Oblivia were an Australian rock band formed in 1999 by mainstays Peter Banicevic (p.k.a. Pete Banner) on bass guitar and Tony Jukic (p.k.a. Tony Juke) on guitar and synthesisers. They were joined in the following year by Irish-born vocalist, Gordon Bourke (p.k.a. Josh Orange). Their debut single, "My Friend" (May 2000), peaked at No. 35 on the ARIA Singles Chart. At the ARIA Music Awards of 2000, "My Friend" received two trophies for Producer of the Year and Engineer of the Year for the work by Steve James. Oblivia released a sole album, The Careless Ones (July 2001) before disbanding in the following year.

== History ==

Oblivia were an Australian rock band formed in Sydney by Peter Banicevic (p.k.a. Pete Banner) on bass guitar and Tony Jukic (p.k.a. Tony Juke) on guitar and synthesisers in 1999. Banicevic and Jukic were schoolmates from the western suburbs. Irish-born Gordon Burke (p.k.a. Josh Orange) joined on lead vocals in the following year. They were signed to Albert Music by Harry Vanda for a publishing contract, which led to being taken on-board by BMG.

Their debut single "My Friend" was released in May 2000, which peaked at No. 35 on the ARIA Singles Chart. It was produced by Steve James (Sex Pistols, Mental as Anything, Screaming Jets). The single was supported by national youth radio station, Triple J. At the ARIA Music Awards of 2000, "My Friend" received two trophies for Producer of the Year and Engineer of the Year for the work by James. A second single, "Mindbomb", appeared in October 2000. By December of that year the line-up was Banicevic, Bourke, Jukic, Johnny Sans on guitar and Owen Thompson on drums.

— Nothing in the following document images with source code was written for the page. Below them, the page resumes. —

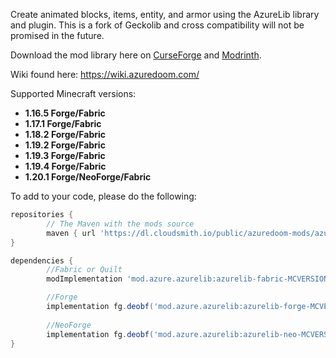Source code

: Create animated blocks, items, entity, and armor using the AzureLib library and plugin. This is a fork of Geckolib and cross compatibility will not be promised in the future.

Download the mod library here on [CurseForge](https://www.curseforge.com/minecraft/mc-mods/azurelib) and [Modrinth](https://modrinth.com/mod/azurelib). 

Wiki found here: https://wiki.azuredoom.com/

Supported Minecraft versions: 
- **1.16.5 Forge/Fabric**
- **1.17.1 Forge/Fabric**
- **1.18.2 Forge/Fabric**
- **1.19.2 Forge/Fabric**
- **1.19.3 Forge/Fabric**
- **1.19.4 Forge/Fabric**
- **1.20.1 Forge/NeoForge/Fabric**

To add to your code, please do the following: 

```gradle
repositories {
        // The Maven with the mods source
        maven { url 'https://dl.cloudsmith.io/public/azuredoom-mods/azurelib/maven/' }
}

dependencies {
        //Fabric or Quilt
        modImplementation 'mod.azure.azurelib:azurelib-fabric-MCVERSION:MODVERSION'

        //Forge
        implementation fg.deobf('mod.azure.azurelib:azurelib-forge-MCVERSION:MODVERSION')
		
        //NeoForge
        implementation fg.deobf('mod.azure.azurelib:azurelib-neo-MCVERSION:MODVERSION')
}
```
<style>
  #plugin_browser_page pre {
    overflow-x: auto;
  }
</style>
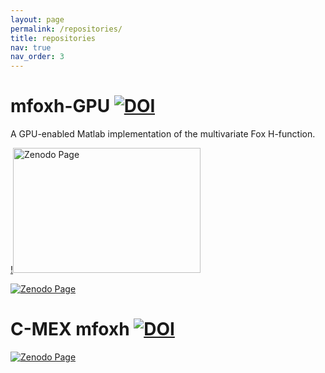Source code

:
 ```yaml
---
layout: page
permalink: /repositories/
title: repositories
nav: true
nav_order: 3
---
```

# mfoxh-GPU [![DOI](https://zenodo.org/badge/DOI/10.5281/zenodo.11316270.svg)](https://doi.org/10.5281/zenodo.11316270)
A GPU-enabled Matlab implementation of the multivariate Fox H-function.

[!<img src="https://api.microlink.io/?url=https%3A%2F%2Fzenodo.org%2Frecords%2F11316270%23metrics&screenshot=true&embed=screenshot.url" alt="Zenodo Page" width="300" height="200">](https://zenodo.org/records/11316270)

[![Zenodo Page](https://api.microlink.io/?url=https%3A%2F%2Fzenodo.org%2Frecords%2F11316270%23metrics&screenshot=true&embed=screenshot.url)](https://zenodo.org/records/11316270)


# C-MEX mfoxh [![DOI](https://zenodo.org/badge/DOI/10.5281/zenodo.1217925.svg)](https://doi.org/10.5281/zenodo.1217925)
[![Zenodo Page](https://api.microlink.io/?url=https%3A%2F%2Fzenodo.org%2Frecords%2F1217925%23metrics&screenshot=true&embed=screenshot.url)](https://zenodo.org/records/1217925)




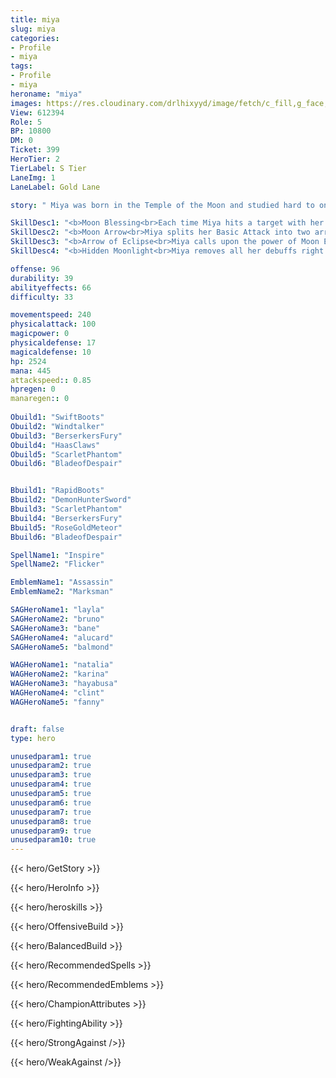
 ```yaml
---
title: miya
slug: miya
categories: 
- Profile 
- miya
tags: 
- Profile
- miya
heroname: "miya"
images: https://res.cloudinary.com/drlhixyyd/image/fetch/c_fill,g_face,f_auto/https://cdn2-build.mobagenie.my.id/p/images/banner/full/miya.jpg
View: 612394 
Role: 5 
BP: 10800
DM: 0 
Ticket: 399 
HeroTier: 2 
TierLabel: S Tier 
LaneImg: 1
LaneLabel: Gold Lane 

story: " Miya was born in the Temple of the Moon and studied hard to one day become a worthy sacrifice to the moon god. But when the fires of war of the race of men and orcs reached the moonlit shores of the moon elves\' lakeside habitat, Miya rose up and led forth her countrymen in defiance of foreign invaders. Despite their best efforts, Miya and her fellow elves were finally forced by the countless enemy horde to make a last stand in the Temple of the Moon. As Miya knelt in the center of the temple to offer prayers for one last time, just as the great army of men and orcs were about to destroy this sacred place, a miracle occurred. The moon god answered Miya\'s prayer and blessed her longbow with an ancient and powerful blessing. Miya grasped the bow and fired an arrow, which was transformed into an eagle spirit by the power of the stars, splitting the enemy army asunder. Miya led her countrymen out of the temple, raining showers of star-wrought arrows upon the enemy with each pull of her bow. Meanwhile her eagle hovered over the enemy, singling them out and attacking them. Like a falling tide, the humans and orcs quickly started to retreat. Miya and her countrymen retook the shores of the Moon God, and the moon elves recognized Miya and her spirit eagle as the Moon God incarnated. The young Miya knew in her heart that if this problem was not stopped at the root, the wars would never end. With the Moon God\'s blessing, she set out on a journey to the land of dawn, hoping to find a king who could bring peace and order back to this world. "

SkillDesc1: "<b>Moon Blessing<br>Each time Miya hits a target with her Basic Attack, her Attack Speed will be increased by 5%. This effect stacks up to 5 times and lasts for 4s. After reaching full stacks of the Attack Speed bonus, Miya summons <font color='#404495'>(Moonlight Shadow)</font> to aid her on each Basic Attack, dealing 30<font color='#D58E1F'>( +30% Total Physical ATK)</font> <font color='#C53535'>(Physical Damage)</font> (this damage can crit, but doesn't carry attack effects)."   
SkillDesc2: "<b>Moon Arrow<br>Miya splits her Basic Attack into two arrows (both carry attack effects), dealing 10<font color='#D58E1F'>( +100% Total Physical ATK)</font> <font color='#C53535'>(Physical Damage)</font> to the main target and 30% <font color='#C53535'>(Physical Damage)</font> to the secondary target. Skill lasts for 4s."   
SkillDesc3: "<b>Arrow of Eclipse<br>Miya calls upon the power of Moon Eclipse and launches an empowered arrow in the designated area. Upon landing, the empowered arrow deals 90<font color='#D58E1F'>( +45% Total Physical ATK)</font> <font color='#C53535'>(Physical Damage)</font> to enemies in the area, immobilizes them for 1.2s, and splits into 8 minor arrows that scattering around. Each minor arrow deals 30<font color='#D58E1F'>( +15% Total Physical ATK)</font> <font color='#C53535'>(Physical Damage)</font> and slows the enemy by 30% for 2s."   
SkillDesc4: "<b>Hidden Moonlight<br>Miya removes all her debuffs right away, conceals herself, and increases Movement Speed by 35% for up to 2.0s. (Initiating an attack will end the state.) Miya also gains full stacks of <font color='#404495'>(Moon Blessing)</font> when the concealment is over."  

offense: 96 
durability: 39 
abilityeffects: 66 
difficulty: 33 

movementspeed: 240
physicalattack: 100
magicpower: 0
physicaldefense: 17
magicaldefense: 10
hp: 2524
mana: 445
attackspeed:: 0.85
hpregen: 0
manaregen:: 0
 
Obuild1: "SwiftBoots"  
Obuild2: "Windtalker" 
Obuild3: "BerserkersFury" 
Obuild4: "HaasClaws" 
Obuild5: "ScarletPhantom" 
Obuild6: "BladeofDespair" 


Bbuild1: "RapidBoots"  
Bbuild2: "DemonHunterSword" 
Bbuild3: "ScarletPhantom" 
Bbuild4: "BerserkersFury" 
Bbuild5: "RoseGoldMeteor" 
Bbuild6: "BladeofDespair" 

SpellName1: "Inspire" 
SpellName2: "Flicker"   

EmblemName1: "Assassin" 
EmblemName2: "Marksman"    

SAGHeroName1: "layla"
SAGHeroName2: "bruno"
SAGHeroName3: "bane"
SAGHeroName4: "alucard"
SAGHeroName5: "balmond"

WAGHeroName1: "natalia"
WAGHeroName2: "karina"
WAGHeroName3: "hayabusa"
WAGHeroName4: "clint"
WAGHeroName5: "fanny"


draft: false
type: hero

unusedparam1: true
unusedparam2: true
unusedparam3: true
unusedparam4: true
unusedparam5: true
unusedparam6: true
unusedparam7: true
unusedparam8: true
unusedparam9: true
unusedparam10: true
---
```



{{< hero/GetStory >}}

{{< hero/HeroInfo >}}
 
{{< hero/heroskills >}}

{{< hero/OffensiveBuild >}} 

{{< hero/BalancedBuild >}}


{{< hero/RecommendedSpells >}}  

{{< hero/RecommendedEmblems >}}   


{{< hero/ChampionAttributes >}}


{{< hero/FightingAbility >}}

{{< hero/StrongAgainst />}}

{{< hero/WeakAgainst />}}
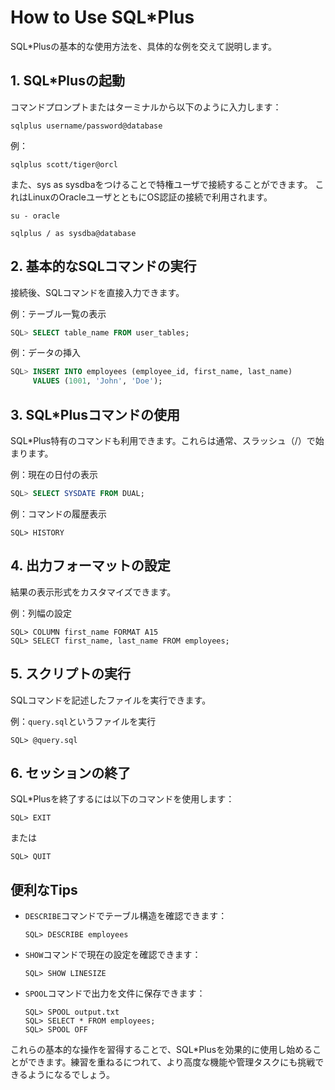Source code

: # How to Use SQL*Plus

SQL*Plusの基本的な使用方法を、具体的な例を交えて説明します。

## 1. SQL*Plusの起動

コマンドプロンプトまたはターミナルから以下のように入力します：

```
sqlplus username/password@database
```

例：
```
sqlplus scott/tiger@orcl
```


また、sys as sysdbaをつけることで特権ユーザで接続することができます。
これはLinuxのOracleユーザとともにOS認証の接続で利用されます。

```
su - oracle
```

```
sqlplus / as sysdba@database
```

## 2. 基本的なSQLコマンドの実行

接続後、SQLコマンドを直接入力できます。

例：テーブル一覧の表示
```sql
SQL> SELECT table_name FROM user_tables;
```

例：データの挿入
```sql
SQL> INSERT INTO employees (employee_id, first_name, last_name) 
     VALUES (1001, 'John', 'Doe');
```

## 3. SQL*Plusコマンドの使用

SQL*Plus特有のコマンドも利用できます。これらは通常、スラッシュ（/）で始まります。

例：現在の日付の表示
```sql
SQL> SELECT SYSDATE FROM DUAL;
```

例：コマンドの履歴表示
```
SQL> HISTORY
```

## 4. 出力フォーマットの設定

結果の表示形式をカスタマイズできます。

例：列幅の設定
```
SQL> COLUMN first_name FORMAT A15
SQL> SELECT first_name, last_name FROM employees;
```

## 5. スクリプトの実行

SQLコマンドを記述したファイルを実行できます。

例：`query.sql`というファイルを実行
```
SQL> @query.sql
```

## 6. セッションの終了

SQL*Plusを終了するには以下のコマンドを使用します：

```
SQL> EXIT
```

または

```
SQL> QUIT
```

## 便利なTips

- `DESCRIBE`コマンドでテーブル構造を確認できます：
  ```
  SQL> DESCRIBE employees
  ```

- `SHOW`コマンドで現在の設定を確認できます：
  ```
  SQL> SHOW LINESIZE
  ```

- `SPOOL`コマンドで出力を文件に保存できます：
  ```
  SQL> SPOOL output.txt
  SQL> SELECT * FROM employees;
  SQL> SPOOL OFF
  ```

これらの基本的な操作を習得することで、SQL*Plusを効果的に使用し始めることができます。練習を重ねるにつれて、より高度な機能や管理タスクにも挑戦できるようになるでしょう。
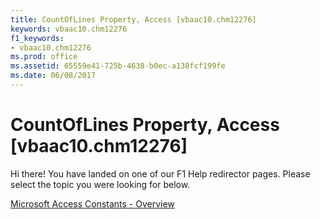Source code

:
 ```yaml
---
title: CountOfLines Property, Access [vbaac10.chm12276]
keywords: vbaac10.chm12276
f1_keywords:
- vbaac10.chm12276
ms.prod: office
ms.assetid: 65559e41-725b-4638-b0ec-a138fcf199fe
ms.date: 06/08/2017
---
```



# CountOfLines Property, Access [vbaac10.chm12276]

Hi there! You have landed on one of our F1 Help redirector pages. Please select the topic you were looking for below.

[Microsoft Access Constants - Overview](http://msdn.microsoft.com/library/95a4bf62-7102-d2c4-5d66-f28e49c21707%28Office.15%29.aspx)

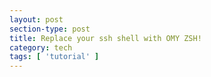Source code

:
 ```yaml
---
layout: post
section-type: post
title: Replace your ssh shell with OMY ZSH!
category: tech
tags: [ 'tutorial' ]
---
```


<!-- Click the view more posts link bellow, to see the currently available post-tutorials to help you get your { Personal } website up and running quicker!

Note that every time you update the site configuration (_config.yml), you will need
to cancel the serving (*Ctr + C*) and serve the website again.

Any contributions, feedback and issues to the <a href="https://github.com/PanosSakkos/personal-jekyll-theme" target="_blank">repo</a> are more than welcome!
 -->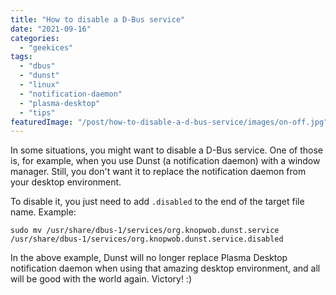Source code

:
 ```yaml
---
title: "How to disable a D-Bus service"
date: "2021-09-16"
categories: 
  - "geekices"
tags: 
  - "dbus"
  - "dunst"
  - "linux"
  - "notification-daemon"
  - "plasma-desktop"
  - "tips"
featuredImage: "/post/how-to-disable-a-d-bus-service/images/on-off.jpg"
---
```


In some situations, you might want to disable a D-Bus service. One of those is, for example, when you use Dunst (a notification daemon) with a window manager. Still, you don't want it to replace the notification daemon from your desktop environment.

To disable it, you just need to add `.disabled` to the end of the target file name. Example:

```
sudo mv /usr/share/dbus-1/services/org.knopwob.dunst.service /usr/share/dbus-1/services/org.knopwob.dunst.service.disabled
```

In the above example, Dunst will no longer replace Plasma Desktop notification daemon when using that amazing desktop environment, and all will be good with the world again. Victory! :)
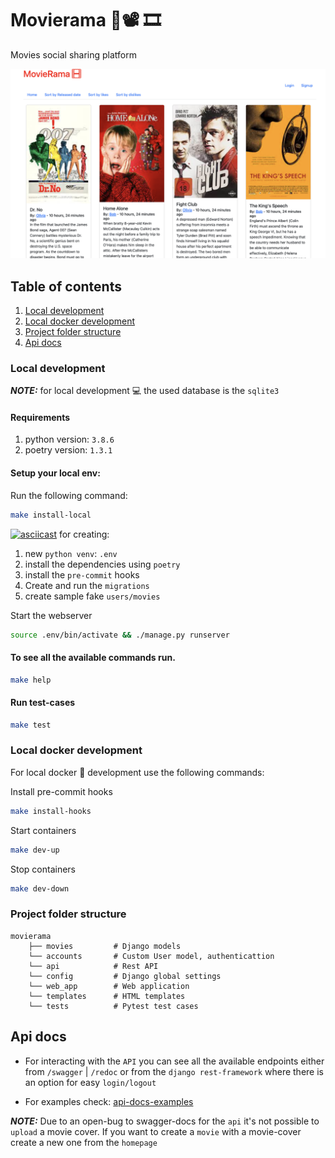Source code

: # Movierama 🍿📽️ 🎞️
Movies social sharing platform 

![project](readme-data/project.png)

## Table of contents
1. [Local development](#local-development)
2. [Local docker development](#local-docker-development)
3. [Project folder structure](#project-folder-structure)
4. [Api docs](#api-docs)

### Local development 
**_NOTE:_**  for local development 💻 the used database is the `sqlite3`

#### Requirements
1. python version: `3.8.6`
2. poetry version: `1.3.1`

#### Setup your local env:
Run the following command:
```bash
make install-local
```
[![asciicast](https://asciinema.org/a/ZdKV1pTjJUU6nd7O7KRrYgZeF.svg)](https://asciinema.org/a/ZdKV1pTjJUU6nd7O7KRrYgZeF)
for creating:
1. new `python venv`: `.env`
2. install the dependencies using `poetry`
3. install the `pre-commit` hooks 
4. Create and run the `migrations`
5. create sample fake `users/movies`

Start the webserver
```bash
source .env/bin/activate && ./manage.py runserver
```

#### To see all the available commands run.
```bash
make help 
```
#### Run test-cases
```bash
make test 
```

### Local docker development
For local docker 🐳  development use the following commands:

Install pre-commit hooks
```bash
make install-hooks
```
Start containers 
```bash
make dev-up
```
Stop containers
```bash
make dev-down
```

### Project folder structure 

```
movierama
    ├── movies         # Django models 
    └── accounts       # Custom User model, authenticattion 
    └── api            # Rest API
    └── config         # Django global settings
    └── web_app        # Web application
    └── templates      # HTML templates
    └── tests          # Pytest test cases
```

## Api docs 

* For interacting with the `API` you can see all the available
endpoints either from `/swagger` | `/redoc` 
or from the `django rest-framework` where there is an option for
easy `login/logout`

* For examples check: [api-docs-examples](api/api-docs.md)

**_NOTE:_** Due to an open-bug to swagger-docs for the `api` it's 
not possible to `upload` a movie cover. If you want to create a `movie`
with a movie-cover create a new one from the `homepage`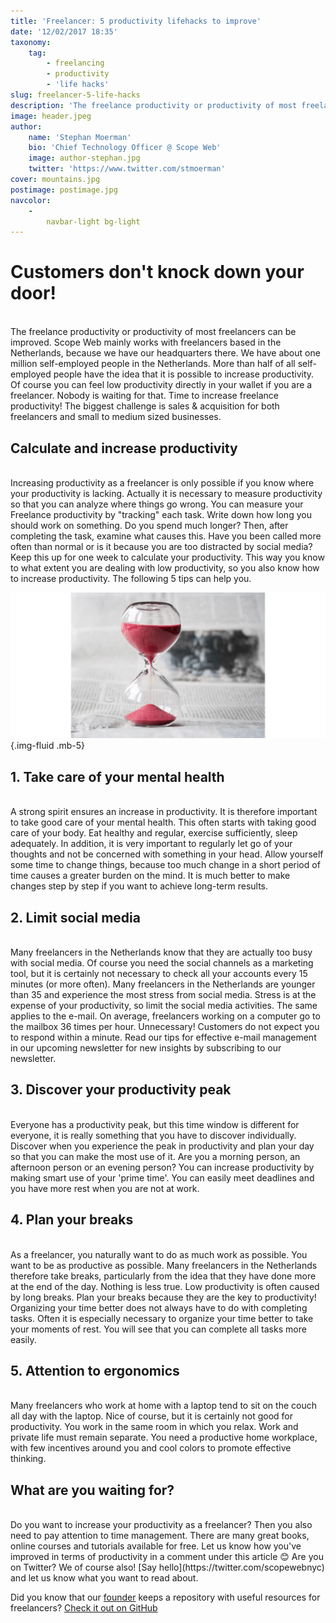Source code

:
 ```yaml
---
title: 'Freelancer: 5 productivity lifehacks to improve'
date: '12/02/2017 18:35'
taxonomy:
    tag:
        - freelancing
        - productivity
        - 'life hacks'
slug: freelancer-5-life-hacks
description: 'The freelance productivity or productivity of most freelancers can be improved.'
image: header.jpeg
author:
    name: 'Stephan Moerman'
    bio: 'Chief Technology Officer @ Scope Web'
    image: author-stephan.jpg
    twitter: 'https://www.twitter.com/stmoerman'
cover: mountains.jpg
postimage: postimage.jpg
navcolor:
    -
        navbar-light bg-light
---
```


# Customers don't knock down your door!
<br>
The freelance productivity or productivity of most freelancers can be improved. Scope Web mainly works with freelancers based in the Netherlands, because we have our headquarters there. We have about one million self-employed people in the Netherlands. More than half of all self-employed people have the idea that it is possible to increase productivity. Of course you can feel low productivity directly in your wallet if you are a freelancer. Nobody is waiting for that. Time to increase freelance productivity! The biggest challenge is sales & acquisition for both freelancers and small to medium sized businesses.

## Calculate and increase productivity
<br>
Increasing productivity as a freelancer is only possible if you know where your productivity is lacking. Actually it is necessary to measure productivity so that you can analyze where things go wrong. You can measure your Freelance productivity by "tracking" each task. Write down how long you should work on something. Do you spend much longer? Then, after completing the task, examine what causes this. Have you been called more often than normal or is it because you are too distracted by social media? Keep this up for one week to calculate your productivity. This way you know to what extent you are dealing with low productivity, so you also know how to increase productivity. The following 5 tips can help you.

![Do not be busy - be productive.](a1-time-management.png) {.img-fluid .mb-5}

## 1. Take care of your mental health
<br>
A strong spirit ensures an increase in productivity. It is therefore important to take good care of your mental health. This often starts with taking good care of your body. Eat healthy and regular, exercise sufficiently, sleep adequately. In addition, it is very important to regularly let go of your thoughts and not be concerned with something in your head. Allow yourself some time to change things, because too much change in a short period of time causes a greater burden on the mind. It is much better to make changes step by step if you want to achieve long-term results.

## 2. Limit social media
<br>
Many freelancers in the Netherlands know that they are actually too busy with social media. Of course you need the social channels as a marketing tool, but it is certainly not necessary to check all your accounts every 15 minutes (or more often). Many freelancers in the Netherlands are younger than 35 and experience the most stress from social media. Stress is at the expense of your productivity, so limit the social media activities. The same applies to the e-mail. On average, freelancers working on a computer go to the mailbox 36 times per hour. Unnecessary! Customers do not expect you to respond within a minute. Read our tips for effective e-mail management in our upcoming newsletter for new insights by subscribing to our newsletter.

## 3. Discover your productivity peak
<br>
Everyone has a productivity peak, but this time window is different for everyone, it is really something that you have to discover individually. Discover when you experience the peak in productivity and plan your day so that you can make the most use of it. Are you a morning person, an afternoon person or an evening person? You can increase productivity by making smart use of your 'prime time'. You can easily meet deadlines and you have more rest when you are not at work.

## 4. Plan your breaks
<br>
As a freelancer, you naturally want to do as much work as possible. You want to be as productive as possible. Many freelancers in the Netherlands therefore take breaks, particularly from the idea that they have done more at the end of the day. Nothing is less true. Low productivity is often caused by long breaks. Plan your breaks because they are the key to productivity! Organizing your time better does not always have to do with completing tasks. Often it is especially necessary to organize your time better to take your moments of rest. You will see that you can complete all tasks more easily.

## 5. Attention to ergonomics
<br>
Many freelancers who work at home with a laptop tend to sit on the couch all day with the laptop. Nice of course, but it is certainly not good for productivity. You work in the same room in which you relax. Work and private life must remain separate. You need a productive home workplace, with few incentives around you and cool colors to promote effective thinking.

## What are you waiting for?
<br>
Do you want to increase your productivity as a freelancer? Then you also need to pay attention to time management. There are many great books, online courses and tutorials available for free. Let us know how you've improved in terms of productivity in a comment under this article 😊 Are you on Twitter? We of course also! [Say hello](https://twitter.com/scopewebnyc) and let us know what you want to read about.

Did you know that our [founder](https://www.twitter.com/stmoerman) keeps a repository with useful resources for freelancers? [Check it out on GitHub](https://www.github.com/stmoerman/freelance-kickstart)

Oblivia issued a sole album, The Careless Ones (July 2001), which was also produced by James. At the end of that month, Australian music journalist, Ed Nimmervoll, rated it as his album of the week and described how the group deliver, "power pop with an edge" and they "have a lot to offer; strong melodies, interesting words, powerful performances." One of the album's tracks, "Shiver", was used on the soundtrack for the comedy-drama film, Bootmen (October 2000). By August 2001 both Sans and Thompson had left while Adam Church had joined as their drummer. They released two more singles from the album, "Collapse on Me" and "Stupid" / "Apparition", before disbanding in 2002.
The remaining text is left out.